*** Task material Section Begins ***
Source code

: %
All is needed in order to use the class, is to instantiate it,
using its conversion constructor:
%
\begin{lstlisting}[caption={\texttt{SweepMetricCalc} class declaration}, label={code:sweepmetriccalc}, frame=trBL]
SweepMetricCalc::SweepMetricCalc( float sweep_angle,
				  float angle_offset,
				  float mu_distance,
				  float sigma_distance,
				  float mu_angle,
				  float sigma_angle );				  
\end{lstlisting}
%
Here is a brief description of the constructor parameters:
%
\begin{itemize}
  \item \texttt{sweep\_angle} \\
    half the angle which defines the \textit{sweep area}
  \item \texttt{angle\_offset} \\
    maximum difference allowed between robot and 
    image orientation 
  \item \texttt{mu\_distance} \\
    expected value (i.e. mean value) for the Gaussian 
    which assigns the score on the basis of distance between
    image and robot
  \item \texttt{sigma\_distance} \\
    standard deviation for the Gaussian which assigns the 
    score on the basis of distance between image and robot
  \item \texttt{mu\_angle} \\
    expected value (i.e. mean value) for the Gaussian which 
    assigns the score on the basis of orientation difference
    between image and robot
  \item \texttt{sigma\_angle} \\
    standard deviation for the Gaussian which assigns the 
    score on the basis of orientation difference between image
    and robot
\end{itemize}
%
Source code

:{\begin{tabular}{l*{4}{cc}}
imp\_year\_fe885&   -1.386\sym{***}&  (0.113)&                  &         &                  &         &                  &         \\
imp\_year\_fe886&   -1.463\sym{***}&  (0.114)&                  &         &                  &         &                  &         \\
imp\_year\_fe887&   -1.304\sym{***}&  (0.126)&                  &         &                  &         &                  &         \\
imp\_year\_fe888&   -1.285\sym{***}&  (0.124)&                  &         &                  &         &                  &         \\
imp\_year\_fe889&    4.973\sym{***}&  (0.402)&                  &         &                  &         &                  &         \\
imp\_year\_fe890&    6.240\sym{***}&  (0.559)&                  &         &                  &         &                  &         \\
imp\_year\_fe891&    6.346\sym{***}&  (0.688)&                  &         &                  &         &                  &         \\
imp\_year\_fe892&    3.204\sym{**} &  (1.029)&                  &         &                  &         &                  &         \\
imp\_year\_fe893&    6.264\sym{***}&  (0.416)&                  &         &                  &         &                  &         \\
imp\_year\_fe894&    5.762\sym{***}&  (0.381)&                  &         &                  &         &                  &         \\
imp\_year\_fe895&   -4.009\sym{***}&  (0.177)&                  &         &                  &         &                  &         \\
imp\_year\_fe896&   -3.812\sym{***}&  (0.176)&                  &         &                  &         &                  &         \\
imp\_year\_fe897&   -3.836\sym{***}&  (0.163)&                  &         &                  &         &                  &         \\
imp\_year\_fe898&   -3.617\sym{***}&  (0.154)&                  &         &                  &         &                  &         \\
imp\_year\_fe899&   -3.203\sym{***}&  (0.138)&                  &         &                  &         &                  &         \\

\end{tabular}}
*** Task material Section Ends ***
**Task**
Only an exact retyping of the full data will do.

**Solution**
Source code

: %
All is needed in order to use the class, is to instantiate it,
using its conversion constructor:
%
\begin{lstlisting}[caption={\texttt{SweepMetricCalc} class declaration}, label={code:sweepmetriccalc}, frame=trBL]
SweepMetricCalc::SweepMetricCalc( float sweep_angle,
				  float angle_offset,
				  float mu_distance,
				  float sigma_distance,
				  float mu_angle,
				  float sigma_angle );				  
\end{lstlisting}
%
Here is a brief description of the constructor parameters:
%
\begin{itemize}
  \item \texttt{sweep\_angle} \\
    half the angle which defines the \textit{sweep area}
  \item \texttt{angle\_offset} \\
    maximum difference allowed between robot and 
    image orientation 
  \item \texttt{mu\_distance} \\
    expected value (i.e. mean value) for the Gaussian 
    which assigns the score on the basis of distance between
    image and robot
  \item \texttt{sigma\_distance} \\
    standard deviation for the Gaussian which assigns the 
    score on the basis of distance between image and robot
  \item \texttt{mu\_angle} \\
    expected value (i.e. mean value) for the Gaussian which 
    assigns the score on the basis of orientation difference
    between image and robot
  \item \texttt{sigma\_angle} \\
    standard deviation for the Gaussian which assigns the 
    score on the basis of orientation difference between image
    and robot
\end{itemize}
%
Source code

:{\begin{tabular}{l*{4}{cc}}
imp\_year\_fe885&   -1.386\sym{***}&  (0.113)&                  &         &                  &         &                  &         \\
imp\_year\_fe886&   -1.463\sym{***}&  (0.114)&                  &         &                  &         &                  &         \\
imp\_year\_fe887&   -1.304\sym{***}&  (0.126)&                  &         &                  &         &                  &         \\
imp\_year\_fe888&   -1.285\sym{***}&  (0.124)&                  &         &                  &         &                  &         \\
imp\_year\_fe889&    4.973\sym{***}&  (0.402)&                  &         &                  &         &                  &         \\
imp\_year\_fe890&    6.240\sym{***}&  (0.559)&                  &         &                  &         &                  &         \\
imp\_year\_fe891&    6.346\sym{***}&  (0.688)&                  &         &                  &         &                  &         \\
imp\_year\_fe892&    3.204\sym{**} &  (1.029)&                  &         &                  &         &                  &         \\
imp\_year\_fe893&    6.264\sym{***}&  (0.416)&                  &         &                  &         &                  &         \\
imp\_year\_fe894&    5.762\sym{***}&  (0.381)&                  &         &                  &         &                  &         \\
imp\_year\_fe895&   -4.009\sym{***}&  (0.177)&                  &         &                  &         &                  &         \\
imp\_year\_fe896&   -3.812\sym{***}&  (0.176)&                  &         &                  &         &                  &         \\
imp\_year\_fe897&   -3.836\sym{***}&  (0.163)&                  &         &                  &         &                  &         \\
imp\_year\_fe898&   -3.617\sym{***}&  (0.154)&                  &         &                  &         &                  &         \\
imp\_year\_fe899&   -3.203\sym{***}&  (0.138)&                  &         &                  &         &                  &         \\

\end{tabular}}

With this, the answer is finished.